La révolution conservatrice

De façon brutale, mais apparemment irrésistible, les Européens tournent le dos à la civilisation qu’ils avaient mis des siècles à bâtir au prix d’âpres luttes. La crise économique dans laquelle nous ont jetés les Banques permet à la Droite ultra libérale de réaliser ce que ni Thatcher ni Reagan n’avaient réussi, à savoir, s’attaquer aux pensions !

Les Gouvernements européens de gauche comme de droite prennent en extrême urgence des décisions de régression sociale d’une gravité catastrophique. Comme l’écrit Laurent Joffrin dans « LIBERATION », « On fait tourner à l’envers la roue du progrès social ». Après la Grèce, le Portugal, l’Espagne, l’Angleterre et l’Italie, c’est la France, gouvernée par une Droite « bling bling » qui remet en cause cet acquis fondamental qu’est l’âge de la retraite. On touche là au cœur même des conquêtes sociales.

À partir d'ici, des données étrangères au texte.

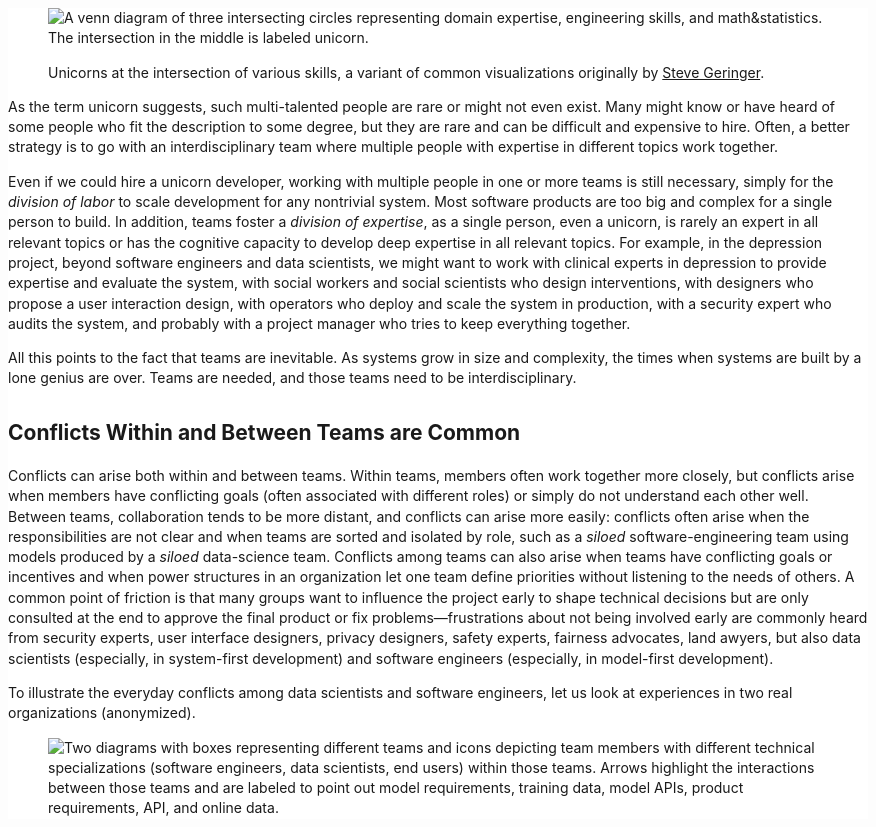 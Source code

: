 <figure>

![A venn diagram of three intersecting circles representing domain expertise, engineering skills, and math&statistics. The intersection in the middle is labeled unicorn.](./img/21-unicorn-venn-gray.svg)

<figcaption>

Unicorns at the intersection of various skills, a variant of common visualizations originally by [Steve Geringer](http://www.anlytcs.com/2014/01/data-science-venn-diagram-v20.html).

</figcaption>
</figure>

As the term unicorn suggests, such multi-talented people are rare or might not even exist. Many might know or have heard of some people who fit the description to some degree, but they are rare and can be difficult and expensive to hire. Often, a better strategy is to go with an interdisciplinary team where multiple people with expertise in different topics work together.

Even if we could hire a unicorn developer, working with multiple people in one or more teams is still necessary, simply for the *division of labor* to scale development for any nontrivial system. Most software products are too big and complex for a single person to build. In addition, teams foster a *division of expertise*, as a single person, even a unicorn, is rarely an expert in all relevant topics or has the cognitive capacity to develop deep expertise in all relevant topics. For example, in the depression project, beyond software engineers and data scientists, we might want to work with clinical experts in depression to provide expertise and evaluate the system, with social workers and social scientists who design interventions, with designers who propose a user interaction design, with operators who deploy and scale the system in production, with a security expert who audits the system, and probably with a project manager who tries to keep everything together.

All this points to the fact that teams are inevitable. As systems grow in size and complexity, the times when systems are built by a lone genius are over. Teams are needed, and those teams need to be interdisciplinary. 

## Conflicts Within and Between Teams are Common

Conflicts can arise both within and between teams. Within teams, members often work together more closely, but conflicts arise when members have conflicting goals (often associated with different roles) or simply do not understand each other well. Between teams, collaboration tends to be more distant, and conflicts can arise more easily: conflicts often arise when the responsibilities are not clear and when teams are sorted and isolated by role, such as a *siloed* software-engineering team using models produced by a *siloed* data-science team. Conflicts among teams can also arise when teams have conflicting goals or incentives and when power structures in an organization let one team define priorities without listening to the needs of others. A common point of friction is that many groups want to influence the project early to shape technical decisions but are only consulted at the end to approve the final product or fix problems—frustrations about not being involved early are commonly heard from security experts, user interface designers, privacy designers, safety experts, fairness advocates, land awyers, but also data scientists (especially, in system-first development) and software engineers (especially, in model-first development). 

To illustrate the everyday conflicts among data scientists and software engineers, let us look at experiences in two real organizations (anonymized). 

<figure>

![Two diagrams with boxes representing different teams and icons depicting team members with different technical specializations (software engineers, data scientists, end users) within those teams. Arrows highlight the interactions between those teams and are labeled to point out model requirements, training data, model APIs, product requirements, API, and online data.](./img/21-orgstructure-2-teams.svg)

En effet, aujourd’hui encore, l’égalité devant la santé et devant l’espérance de vie est loin d’être atteinte. Savez-vous qu’un ouvrier du bâtiment vit, en moyenne, sept ans de moins qu’un cadre ? Il est vrai que tout le monde s’en fout puisque la majorité des travailleurs du bâtiment sont d’origine étrangère !!!

Il faut savoir que l’augmentation de l’âge moyen qui est en constante augmentation dans nos pays peut très bien reculer. C’est un excellent marqueur du progrès social ou de sa régression. C’est ce qu’on a vu en Union Soviétique où l’âge moyen était relativement comparable à ce qu’il était en Europe occidentale, et qui, après la chute du Communisme, est tombé à 60 ans pour les hommes, soit un recul moyen de près de 17 ans !

Cette crise a été créée par la politique de casino et l’atroce rapacité des requins de la Banque. L’actionnariat des banques est intimement lié à celui des Assurances. Toute modification de la politique des pensions profitera aux assureurs et donc, aux banquiers. Le respect de l’âge de la retraite est un acquis fondamental. Qu’on se rappelle que dans l’Océan Pacifique, certaines tribus, pour se débarrasser des vieux, les faisaient grimper tout en haut d’un cocotier et secouaient celui-ci jusqu’à ce qu’ils tombent et se tuent ! Chez les Esquimaux, c’était l’abandon des plus âgés sur la Banquise jusqu’à ce que mort s’en suive. Est-ce notre avenir ? Les plus démunis devront-ils monter au cocotier ou se chercher un coin de banquise ? Que les socialistes, ou ceux qui s’affirment comme tels, dans l’Europe entière prennent parfaitement conscience que ce qui est en train de se passer, c’est une révolution conservatrice.

Ceux qui vivent de leur travail n’ont aucune responsabilité dans la crise, et si demain, les porte-voix des banquiers mettent en danger cet acquis fondamental qu’est l’âge de la retraite, nous serons en état de légitime défense. Ce sera donc à nous d’engager des moyens de lutte à la mesure des blessures qu’on inflige au monde du travail.